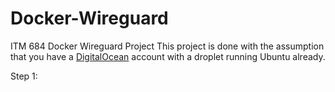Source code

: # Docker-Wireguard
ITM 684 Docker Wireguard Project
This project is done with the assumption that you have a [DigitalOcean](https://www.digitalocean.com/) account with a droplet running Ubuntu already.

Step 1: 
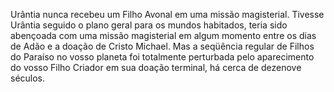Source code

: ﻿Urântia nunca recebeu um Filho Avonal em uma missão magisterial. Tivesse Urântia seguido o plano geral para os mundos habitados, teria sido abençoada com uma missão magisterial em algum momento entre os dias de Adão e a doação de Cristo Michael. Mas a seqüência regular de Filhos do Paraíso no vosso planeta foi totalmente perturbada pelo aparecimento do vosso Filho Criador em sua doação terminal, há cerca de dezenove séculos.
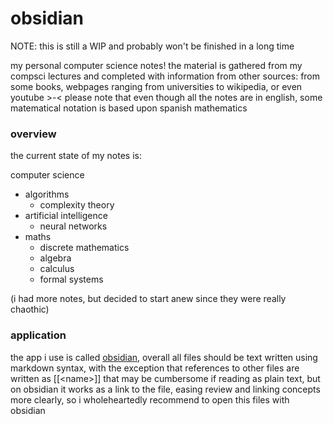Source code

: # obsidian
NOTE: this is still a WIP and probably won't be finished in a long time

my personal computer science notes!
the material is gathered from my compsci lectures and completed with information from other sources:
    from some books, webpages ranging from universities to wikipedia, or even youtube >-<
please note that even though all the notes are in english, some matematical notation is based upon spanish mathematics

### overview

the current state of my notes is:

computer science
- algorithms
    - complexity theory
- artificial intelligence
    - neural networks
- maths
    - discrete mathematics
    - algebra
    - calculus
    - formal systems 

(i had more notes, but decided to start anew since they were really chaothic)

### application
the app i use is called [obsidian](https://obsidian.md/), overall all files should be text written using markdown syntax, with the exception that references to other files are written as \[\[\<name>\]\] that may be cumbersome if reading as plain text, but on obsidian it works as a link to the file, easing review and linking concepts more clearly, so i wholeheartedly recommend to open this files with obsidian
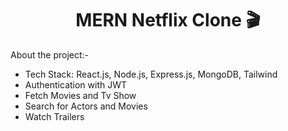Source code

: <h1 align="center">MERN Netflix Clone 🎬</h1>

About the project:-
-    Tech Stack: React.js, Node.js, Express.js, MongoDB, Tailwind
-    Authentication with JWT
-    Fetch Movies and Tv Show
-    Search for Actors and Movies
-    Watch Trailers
——————
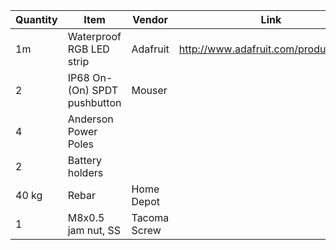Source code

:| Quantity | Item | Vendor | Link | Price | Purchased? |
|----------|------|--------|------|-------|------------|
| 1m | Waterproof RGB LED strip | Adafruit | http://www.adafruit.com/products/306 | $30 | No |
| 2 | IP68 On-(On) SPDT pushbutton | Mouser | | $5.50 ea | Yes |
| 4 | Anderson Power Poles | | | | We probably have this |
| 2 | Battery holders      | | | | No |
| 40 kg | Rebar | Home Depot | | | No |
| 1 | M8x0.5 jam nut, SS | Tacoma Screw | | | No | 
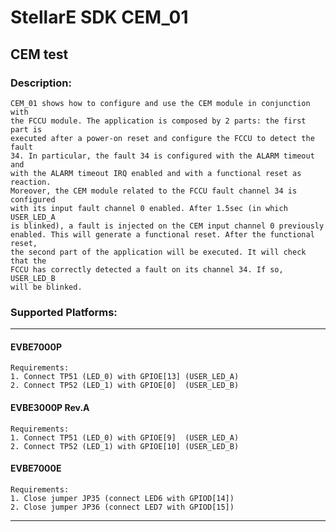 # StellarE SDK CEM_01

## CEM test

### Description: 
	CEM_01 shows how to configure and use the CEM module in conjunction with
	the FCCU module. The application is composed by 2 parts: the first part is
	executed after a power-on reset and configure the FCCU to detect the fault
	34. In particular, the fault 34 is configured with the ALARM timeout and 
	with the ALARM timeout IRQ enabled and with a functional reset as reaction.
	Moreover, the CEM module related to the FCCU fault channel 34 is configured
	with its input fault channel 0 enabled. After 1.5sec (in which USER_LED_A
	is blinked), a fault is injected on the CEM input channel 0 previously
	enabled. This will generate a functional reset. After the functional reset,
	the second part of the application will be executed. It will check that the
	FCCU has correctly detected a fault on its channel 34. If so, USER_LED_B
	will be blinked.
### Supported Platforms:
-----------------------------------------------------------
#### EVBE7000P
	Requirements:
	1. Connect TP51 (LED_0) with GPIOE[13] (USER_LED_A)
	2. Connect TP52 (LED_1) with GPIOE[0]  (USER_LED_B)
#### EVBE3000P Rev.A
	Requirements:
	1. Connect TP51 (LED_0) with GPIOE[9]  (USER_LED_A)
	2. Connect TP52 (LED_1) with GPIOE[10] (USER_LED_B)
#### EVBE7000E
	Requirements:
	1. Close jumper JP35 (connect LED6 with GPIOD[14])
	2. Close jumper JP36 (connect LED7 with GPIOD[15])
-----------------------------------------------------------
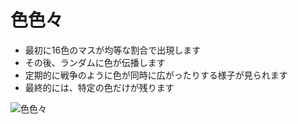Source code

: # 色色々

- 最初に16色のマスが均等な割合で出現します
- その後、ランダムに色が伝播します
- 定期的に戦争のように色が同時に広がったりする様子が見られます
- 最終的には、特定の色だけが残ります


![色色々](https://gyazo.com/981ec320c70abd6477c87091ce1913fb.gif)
——————
* **Task**: Using the listing, copy every line where the word "notes" shows up.

* **Result of this task**:
my personal computer science notes!
please note that even though all the notes are in english, some matematical notation is based upon spanish mathematics
the current state of my notes is:
(i had more notes, but decided to start anew since they were really chaothic)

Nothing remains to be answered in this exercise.